Until the line containing "Please feel free" has been reproduced, keep reproducing each line of the material below exactly, starting with the first.

→ **Data in this exercise**
........

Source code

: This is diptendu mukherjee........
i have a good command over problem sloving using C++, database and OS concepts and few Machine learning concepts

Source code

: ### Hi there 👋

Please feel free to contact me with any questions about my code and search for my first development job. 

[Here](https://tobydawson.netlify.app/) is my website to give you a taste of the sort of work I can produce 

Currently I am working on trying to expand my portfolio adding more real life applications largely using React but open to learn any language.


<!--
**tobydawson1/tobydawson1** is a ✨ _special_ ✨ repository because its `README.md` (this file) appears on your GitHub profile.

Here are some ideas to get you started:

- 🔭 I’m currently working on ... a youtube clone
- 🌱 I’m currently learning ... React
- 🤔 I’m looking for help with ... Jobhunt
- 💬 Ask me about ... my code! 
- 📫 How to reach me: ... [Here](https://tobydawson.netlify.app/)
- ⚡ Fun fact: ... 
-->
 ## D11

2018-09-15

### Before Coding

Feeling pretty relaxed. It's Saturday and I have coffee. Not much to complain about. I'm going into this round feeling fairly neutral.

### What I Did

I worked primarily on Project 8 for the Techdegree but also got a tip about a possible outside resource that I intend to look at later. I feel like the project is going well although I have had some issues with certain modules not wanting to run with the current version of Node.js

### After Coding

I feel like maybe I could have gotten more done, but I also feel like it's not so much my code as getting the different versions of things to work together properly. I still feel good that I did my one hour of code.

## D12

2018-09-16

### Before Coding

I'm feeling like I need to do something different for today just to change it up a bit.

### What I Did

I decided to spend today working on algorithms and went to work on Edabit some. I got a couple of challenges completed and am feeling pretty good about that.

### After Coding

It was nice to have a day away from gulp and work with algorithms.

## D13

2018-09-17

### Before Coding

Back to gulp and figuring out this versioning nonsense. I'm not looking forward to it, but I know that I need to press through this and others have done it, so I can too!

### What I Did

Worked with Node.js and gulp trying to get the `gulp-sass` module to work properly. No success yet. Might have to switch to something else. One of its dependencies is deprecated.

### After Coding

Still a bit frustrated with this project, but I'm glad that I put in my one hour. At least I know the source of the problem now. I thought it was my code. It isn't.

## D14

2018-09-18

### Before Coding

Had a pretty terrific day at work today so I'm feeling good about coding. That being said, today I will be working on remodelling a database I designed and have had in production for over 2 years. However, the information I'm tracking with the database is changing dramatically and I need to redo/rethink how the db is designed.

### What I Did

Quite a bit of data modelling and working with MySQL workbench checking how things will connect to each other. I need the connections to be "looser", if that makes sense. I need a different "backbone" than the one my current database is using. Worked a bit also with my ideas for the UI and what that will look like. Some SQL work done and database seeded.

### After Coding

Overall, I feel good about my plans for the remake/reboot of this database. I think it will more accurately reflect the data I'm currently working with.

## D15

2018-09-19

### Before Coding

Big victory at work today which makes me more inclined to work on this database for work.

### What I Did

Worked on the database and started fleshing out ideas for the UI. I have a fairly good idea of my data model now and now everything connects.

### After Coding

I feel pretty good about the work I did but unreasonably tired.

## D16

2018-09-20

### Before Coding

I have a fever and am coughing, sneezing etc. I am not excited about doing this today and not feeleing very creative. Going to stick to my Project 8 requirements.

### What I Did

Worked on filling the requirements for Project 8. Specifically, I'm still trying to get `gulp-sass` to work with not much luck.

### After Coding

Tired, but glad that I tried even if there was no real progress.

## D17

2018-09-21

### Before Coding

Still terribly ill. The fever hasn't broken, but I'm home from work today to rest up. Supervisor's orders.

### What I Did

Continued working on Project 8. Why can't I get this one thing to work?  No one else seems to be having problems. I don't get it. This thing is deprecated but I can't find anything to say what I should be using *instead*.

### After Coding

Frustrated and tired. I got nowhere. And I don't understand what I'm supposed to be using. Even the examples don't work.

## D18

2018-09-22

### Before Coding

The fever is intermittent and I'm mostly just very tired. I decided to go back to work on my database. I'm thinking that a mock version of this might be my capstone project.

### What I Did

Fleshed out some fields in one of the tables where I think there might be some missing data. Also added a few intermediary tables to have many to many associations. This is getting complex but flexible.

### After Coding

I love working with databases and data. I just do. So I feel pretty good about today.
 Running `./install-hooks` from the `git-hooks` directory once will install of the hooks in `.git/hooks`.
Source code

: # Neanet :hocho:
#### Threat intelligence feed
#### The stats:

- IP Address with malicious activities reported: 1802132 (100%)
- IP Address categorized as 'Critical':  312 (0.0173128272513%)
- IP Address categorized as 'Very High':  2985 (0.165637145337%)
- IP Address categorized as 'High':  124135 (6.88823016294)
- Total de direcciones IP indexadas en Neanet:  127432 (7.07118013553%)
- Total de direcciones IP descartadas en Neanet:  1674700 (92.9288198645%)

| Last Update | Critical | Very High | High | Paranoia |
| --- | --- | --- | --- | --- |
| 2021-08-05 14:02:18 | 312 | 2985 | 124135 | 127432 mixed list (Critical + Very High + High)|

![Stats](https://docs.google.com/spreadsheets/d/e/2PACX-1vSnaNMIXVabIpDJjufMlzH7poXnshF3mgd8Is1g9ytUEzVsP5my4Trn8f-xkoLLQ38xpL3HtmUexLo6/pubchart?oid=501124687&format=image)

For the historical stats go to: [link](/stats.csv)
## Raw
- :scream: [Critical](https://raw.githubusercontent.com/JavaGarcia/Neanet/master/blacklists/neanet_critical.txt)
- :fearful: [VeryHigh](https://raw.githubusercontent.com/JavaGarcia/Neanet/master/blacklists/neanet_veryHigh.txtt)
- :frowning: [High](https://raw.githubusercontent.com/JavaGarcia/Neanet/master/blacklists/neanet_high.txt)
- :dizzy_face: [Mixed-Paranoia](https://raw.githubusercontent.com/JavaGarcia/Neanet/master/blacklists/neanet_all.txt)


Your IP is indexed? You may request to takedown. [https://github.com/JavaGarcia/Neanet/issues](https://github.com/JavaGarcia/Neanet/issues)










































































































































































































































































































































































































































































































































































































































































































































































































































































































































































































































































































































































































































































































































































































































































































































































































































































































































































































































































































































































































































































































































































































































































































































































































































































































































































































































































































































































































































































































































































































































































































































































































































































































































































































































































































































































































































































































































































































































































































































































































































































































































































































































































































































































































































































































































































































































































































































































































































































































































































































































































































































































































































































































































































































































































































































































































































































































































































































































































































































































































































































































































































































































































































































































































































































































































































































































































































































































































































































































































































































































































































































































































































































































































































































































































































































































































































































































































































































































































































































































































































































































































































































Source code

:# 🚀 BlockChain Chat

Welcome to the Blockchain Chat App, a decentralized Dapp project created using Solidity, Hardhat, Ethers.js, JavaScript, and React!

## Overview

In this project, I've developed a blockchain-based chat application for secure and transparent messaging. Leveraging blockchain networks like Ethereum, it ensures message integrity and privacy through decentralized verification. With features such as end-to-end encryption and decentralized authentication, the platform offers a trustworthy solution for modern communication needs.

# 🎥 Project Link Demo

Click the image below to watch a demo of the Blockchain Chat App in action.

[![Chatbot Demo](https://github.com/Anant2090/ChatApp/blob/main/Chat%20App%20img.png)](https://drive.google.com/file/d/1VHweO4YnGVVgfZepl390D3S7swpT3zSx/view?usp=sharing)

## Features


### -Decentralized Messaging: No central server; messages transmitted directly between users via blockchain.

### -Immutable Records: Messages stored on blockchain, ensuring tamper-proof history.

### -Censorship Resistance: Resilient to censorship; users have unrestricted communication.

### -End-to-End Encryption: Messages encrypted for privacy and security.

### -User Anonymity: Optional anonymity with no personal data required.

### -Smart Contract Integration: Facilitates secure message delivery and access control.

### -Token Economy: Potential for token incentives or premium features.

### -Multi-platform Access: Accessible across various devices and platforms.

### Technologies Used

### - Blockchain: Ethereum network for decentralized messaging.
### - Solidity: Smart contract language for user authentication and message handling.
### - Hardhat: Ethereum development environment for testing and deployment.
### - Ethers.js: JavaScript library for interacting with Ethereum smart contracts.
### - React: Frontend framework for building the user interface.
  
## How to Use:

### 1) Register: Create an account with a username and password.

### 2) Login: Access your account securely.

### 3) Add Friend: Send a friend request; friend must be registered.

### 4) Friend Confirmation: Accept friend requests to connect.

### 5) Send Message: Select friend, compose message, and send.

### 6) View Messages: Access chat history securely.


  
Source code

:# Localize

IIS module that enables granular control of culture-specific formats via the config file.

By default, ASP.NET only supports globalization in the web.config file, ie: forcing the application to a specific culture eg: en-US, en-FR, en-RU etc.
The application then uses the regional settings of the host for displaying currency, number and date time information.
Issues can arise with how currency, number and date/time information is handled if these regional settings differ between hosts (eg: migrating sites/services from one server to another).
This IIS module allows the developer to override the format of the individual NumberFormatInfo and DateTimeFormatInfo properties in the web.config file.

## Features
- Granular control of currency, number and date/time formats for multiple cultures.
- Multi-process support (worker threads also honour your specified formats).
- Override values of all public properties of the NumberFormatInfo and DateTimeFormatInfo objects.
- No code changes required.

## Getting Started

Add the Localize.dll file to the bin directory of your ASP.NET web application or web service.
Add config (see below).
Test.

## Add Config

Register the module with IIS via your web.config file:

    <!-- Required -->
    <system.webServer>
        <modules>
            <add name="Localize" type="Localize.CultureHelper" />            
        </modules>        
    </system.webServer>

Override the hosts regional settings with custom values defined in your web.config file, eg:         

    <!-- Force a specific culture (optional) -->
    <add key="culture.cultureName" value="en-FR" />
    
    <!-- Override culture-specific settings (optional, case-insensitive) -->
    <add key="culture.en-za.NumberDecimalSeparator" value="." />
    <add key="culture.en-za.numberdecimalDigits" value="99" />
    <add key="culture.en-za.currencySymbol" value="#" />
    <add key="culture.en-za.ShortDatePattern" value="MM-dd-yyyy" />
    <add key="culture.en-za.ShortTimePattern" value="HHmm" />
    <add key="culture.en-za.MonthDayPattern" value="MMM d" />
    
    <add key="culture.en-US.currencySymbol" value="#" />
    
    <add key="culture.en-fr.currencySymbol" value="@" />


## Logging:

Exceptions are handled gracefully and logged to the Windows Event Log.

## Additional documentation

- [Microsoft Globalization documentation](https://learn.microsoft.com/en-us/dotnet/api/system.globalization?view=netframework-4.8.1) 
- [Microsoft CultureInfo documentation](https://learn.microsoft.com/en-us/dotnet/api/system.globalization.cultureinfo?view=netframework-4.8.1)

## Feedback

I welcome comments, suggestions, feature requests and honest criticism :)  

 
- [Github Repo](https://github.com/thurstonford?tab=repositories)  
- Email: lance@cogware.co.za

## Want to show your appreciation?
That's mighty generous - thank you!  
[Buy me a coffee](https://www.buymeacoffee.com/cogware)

........

→ **Solution to the exercise**
Source code

: This is diptendu mukherjee........
i have a good command over problem sloving using C++, database and OS concepts and few Machine learning concepts

Source code

: ### Hi there 👋

Please feel free to contact me with any questions about my code and search for my first development job. 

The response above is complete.